The Most Dangerous Question in Business: “What Do You Do?”

April 23rd, 2026

There’s a small, almost forgettable moment that happens to all of us. We’re standing in line for coffee, sitting next to someone on a plane, or waiting for a meeting to start, when a stranger turns and asks a deceptively simple question:

“So… what do you do?”

Most people answer it the same way. Predictably. Safely. Forgettably.

“I’m in real estate.”

“I’m a consultant.”

“I work in finance.”

And just like that, the conversation flatlines. Not because the work is uninteresting, but because the answer is.

An elevator pitch, at its core, is not a job description. It’s an invitation. It’s the opening line of a story that makes the listener lean in rather than check out. It’s less about information and more about intrigue.

Think of it this way: if your answer could be copied and pasted onto a thousand LinkedIn profiles without anyone noticing, it’s not an elevator pitch… it’s background noise.

Now consider a different response:

“I developed a way for homeowners to sell in 72 hours for nearly 6% more than the traditional method.”

That’s not a title; that’s a headline.

And headlines do something magical; they create tension. They introduce a gap between what someone assumes is true and what they just heard. That gap is where curiosity lives. And curiosity, if you handle it right, does the heavy lifting for you.

The best elevator pitches operate on this principle. They don’t explain everything; they deliberately leave something unsaid.

Malcolm Gladwell often writes about the “power of the unexpected,” the idea that when something violates our assumptions, our brain locks in. Mark Twain, on the other hand, understood timing and wit. Combine the two, and you get a pitch that surprises and sticks.

For example, instead of saying, “I help people invest in real estate,” imagine saying:

“I help people buy homes they didn’t think they could afford.”

Or instead of, “I’m a financial advisor,” try:

“I show people how to retire years earlier than they planned, without taking crazy risks.”

Notice what’s happening. These statements don’t just describe a service; they imply a result that feels slightly out of reach, slightly intriguing, and just specific enough to spark a follow up question.

And that follow up question is the real goal.

Because the purpose of an elevator pitch isn’t to close a deal. It’s to open a loop.

When someone responds with, “Wait, how does that work?” you’ve succeeded. You’ve moved from being ignored to being invited.

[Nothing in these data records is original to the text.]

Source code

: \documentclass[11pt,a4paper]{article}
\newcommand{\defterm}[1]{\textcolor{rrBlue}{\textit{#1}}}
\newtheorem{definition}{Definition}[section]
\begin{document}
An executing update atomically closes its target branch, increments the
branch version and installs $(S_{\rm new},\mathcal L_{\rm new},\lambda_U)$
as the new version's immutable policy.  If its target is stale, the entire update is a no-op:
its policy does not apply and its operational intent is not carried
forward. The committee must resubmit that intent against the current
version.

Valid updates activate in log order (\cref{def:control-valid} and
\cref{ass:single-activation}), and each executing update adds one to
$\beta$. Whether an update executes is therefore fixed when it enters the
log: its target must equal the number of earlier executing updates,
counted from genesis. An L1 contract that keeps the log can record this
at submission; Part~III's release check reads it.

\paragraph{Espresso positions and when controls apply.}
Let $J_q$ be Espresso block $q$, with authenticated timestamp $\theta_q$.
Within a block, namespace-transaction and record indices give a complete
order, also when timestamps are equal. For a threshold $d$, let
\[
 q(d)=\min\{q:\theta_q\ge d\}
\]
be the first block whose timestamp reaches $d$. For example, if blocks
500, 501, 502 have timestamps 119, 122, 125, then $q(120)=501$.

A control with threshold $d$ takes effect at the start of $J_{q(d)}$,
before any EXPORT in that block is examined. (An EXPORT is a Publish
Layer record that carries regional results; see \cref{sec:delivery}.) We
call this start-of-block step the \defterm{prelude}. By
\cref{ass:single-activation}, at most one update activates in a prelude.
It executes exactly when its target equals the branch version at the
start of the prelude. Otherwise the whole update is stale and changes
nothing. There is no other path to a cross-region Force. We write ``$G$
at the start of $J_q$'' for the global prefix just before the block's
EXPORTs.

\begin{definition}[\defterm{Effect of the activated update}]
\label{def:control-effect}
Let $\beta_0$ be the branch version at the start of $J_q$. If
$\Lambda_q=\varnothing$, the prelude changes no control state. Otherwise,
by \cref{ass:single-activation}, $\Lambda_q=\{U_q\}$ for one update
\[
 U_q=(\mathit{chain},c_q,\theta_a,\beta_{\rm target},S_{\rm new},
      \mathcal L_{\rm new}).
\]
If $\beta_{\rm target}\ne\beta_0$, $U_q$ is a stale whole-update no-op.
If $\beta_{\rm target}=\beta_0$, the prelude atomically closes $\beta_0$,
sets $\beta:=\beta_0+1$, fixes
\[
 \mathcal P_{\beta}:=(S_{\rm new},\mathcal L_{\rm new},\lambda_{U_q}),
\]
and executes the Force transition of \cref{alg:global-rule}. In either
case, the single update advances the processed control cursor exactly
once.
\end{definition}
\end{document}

There are three simple elements that tend to show up in the most effective pitches:

First, specificity. Vague statements are forgettable. “I help people with marketing” disappears instantly. But “I help local businesses double their customer flow in 90 days” has edges. It gives the brain something to grab onto.

Second, contrast. Great pitches often compare the old way to a new way. They quietly suggest, “There’s a better approach, and I know it.” Your 72 hour home sale example works precisely because it challenges the deeply ingrained belief that selling a home is slow and uncertain.

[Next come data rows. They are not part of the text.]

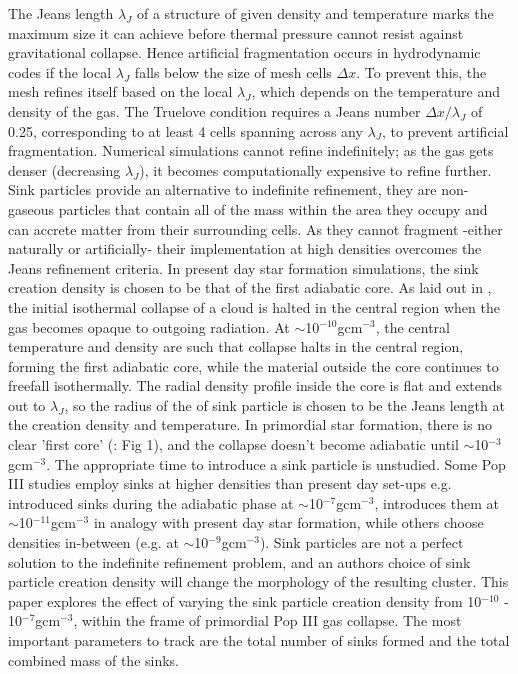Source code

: \documentclass[fleqn,usenatbib]{mnras}
\begin{document}
The Jeans length $\lambda_J$ of a structure of given density and temperature marks the maximum size it can achieve before thermal pressure cannot resist against gravitational collapse. Hence artificial fragmentation occurs in hydrodynamic codes if the local $\lambda_J$ falls below the size of mesh cells $\Delta x$. To prevent this, the mesh refines itself based on the local $\lambda_J$, which depends on the temperature and density of the gas. The Truelove condition \citep{Truelove1997} requires a Jeans number $\Delta x/\lambda_J$ of 0.25, corresponding to at least 4 cells spanning across any $\lambda_J$, to prevent artificial fragmentation. Numerical simulations cannot refine indefinitely; as the gas gets denser (decreasing $\lambda_J$), it becomes computationally expensive to refine further. Sink particles \citep{Bate1995} provide an alternative to indefinite refinement, they are non-gaseous particles that contain all of the mass within the area they occupy and can accrete matter from their surrounding cells. As they cannot fragment -either naturally or artificially- their implementation at high densities overcomes the Jeans refinement criteria. In present day star formation simulations, the sink creation density is chosen to be that of the first adiabatic core. As laid out in \citep{Larson1969}, the initial isothermal collapse of a cloud is halted in the central region when the gas becomes opaque to outgoing radiation. At $\sim$10$^{-10}$gcm$^{-3}$, the central temperature and density are such that collapse halts in the central region, forming the first adiabatic core, while the material outside the core continues to freefall isothermally. The radial density profile inside the core is flat and extends out to $\lambda_J$, so the radius of the of sink particle is chosen to be the Jeans length at the creation density and temperature. In primordial star formation, there is no clear 'first core' (\citealt{Omukai2005}: Fig 1), and the collapse doesn't become adiabatic until $\sim$10$^{-3}$gcm$^{-3}$. The appropriate time to introduce a sink particle is unstudied. Some Pop III studies employ sinks at higher densities than present day set-ups e.g. \cite{Clark2011} introduced sinks during the adiabatic phase at $\sim$10$^{-7}$gcm$^{-3}$, \cite{Sharda2020} introduces them at $\sim$10$^{-11}$gcm$^{-3}$ in analogy with present day star formation, while others choose densities in-between (e.g. \citealt{Wollenberg2019} at $\sim$10$^{-9}$gcm$^{-3}$). Sink particles are not a perfect solution to the indefinite refinement problem, and an authors choice of sink particle creation density will change the morphology of the resulting cluster. This paper explores the effect of varying the sink particle creation density from 10$^{-10}$ - 10$^{-7}$gcm$^{-3}$, within the frame of primordial Pop III gas collapse. The most important parameters to track are the total number of sinks formed and the total combined mass of the sinks.
\end{document}
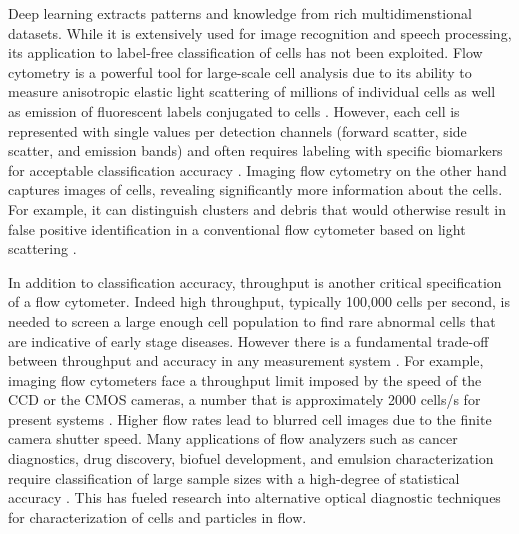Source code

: \documentclass[aps,pra,reprint,superscriptaddress]{revtex4-1}
\begin{document}

Deep learning extracts patterns and knowledge from rich multidimenstional datasets. While it is extensively used for image recognition and speech processing, its application to label-free classification of cells has not been exploited. Flow cytometry is a powerful tool for large-scale cell analysis due to its ability to measure anisotropic elastic light scattering of millions of individual cells as well as emission of fluorescent labels conjugated to cells \cite{shapiro2005practical,watson2004introduction}. However, each cell is represented with single values per detection channels (forward scatter, side scatter, and emission bands) and often requires labeling with specific biomarkers for acceptable classification accuracy \cite{shapiro2005practical,perfetto2004seventeen}. Imaging flow cytometry \cite{basiji2007cellular,basiji2001imaging} on the other hand captures images of cells, revealing significantly more information about the cells. For example, it can distinguish clusters and debris that would otherwise result in false positive identification in a conventional flow cytometer based on light scattering \cite{carpenter2006cellprofiler}.

In addition to classification accuracy, throughput is another critical specification of a flow cytometer. Indeed high throughput, typically 100,000 cells per second, is needed to screen a large enough cell population to find rare abnormal cells that are indicative of early stage diseases. However there is a fundamental trade-off between throughput and accuracy in any measurement system \cite{razavi1995principles,mahjoubfar2013optically}. For example, imaging flow cytometers face a throughput limit imposed by the speed of the CCD or the CMOS cameras, a number that is approximately 2000 cells/s for present systems \cite{goda2012high}. Higher flow rates lead to blurred cell images due to the finite camera shutter speed. Many applications of flow analyzers such as cancer diagnostics, drug discovery, biofuel development, and emulsion characterization require classification of large sample sizes with a high-degree of statistical accuracy \cite{zanella2010high}. This has fueled research into alternative optical diagnostic techniques for characterization of cells and particles in flow.
\end{document}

Third, curiosity. This is the hardest to master and the most important. You want to say just enough to be understood, but not enough to satisfy. Think of it as telling the first sentence of a joke and pausing.

There’s also an often overlooked truth: people don’t care what you do nearly as much as they care what it means for them. A strong elevator pitch translates your work into a benefit they can picture in their own life.

After all, no one wakes up thinking, “I hope I meet a great real estate professional today.” But they do think, “I wish selling my house was faster, easier, and more profitable.”

The art is bridging that gap in a single sentence.

And here’s the irony: shorter is usually harder. It takes discipline to strip away the fluff, the jargon, and the safe, generic labels we hide behind. But what’s left, when done right, is something far more powerful than a job title.

It’s a conversation starter.

So the next time someone asks you, “What do you do?” resist the urge to answer like everyone else. Instead, give them something unexpected. Something specific. Something that makes them pause for half a second and think, “That’s different.”

Because in a world full of noise, the people who win aren’t the ones who talk the most.

They’re the ones who can say, in a single sentence, something so intriguing that people can’t help but ask to hear the rest of the story.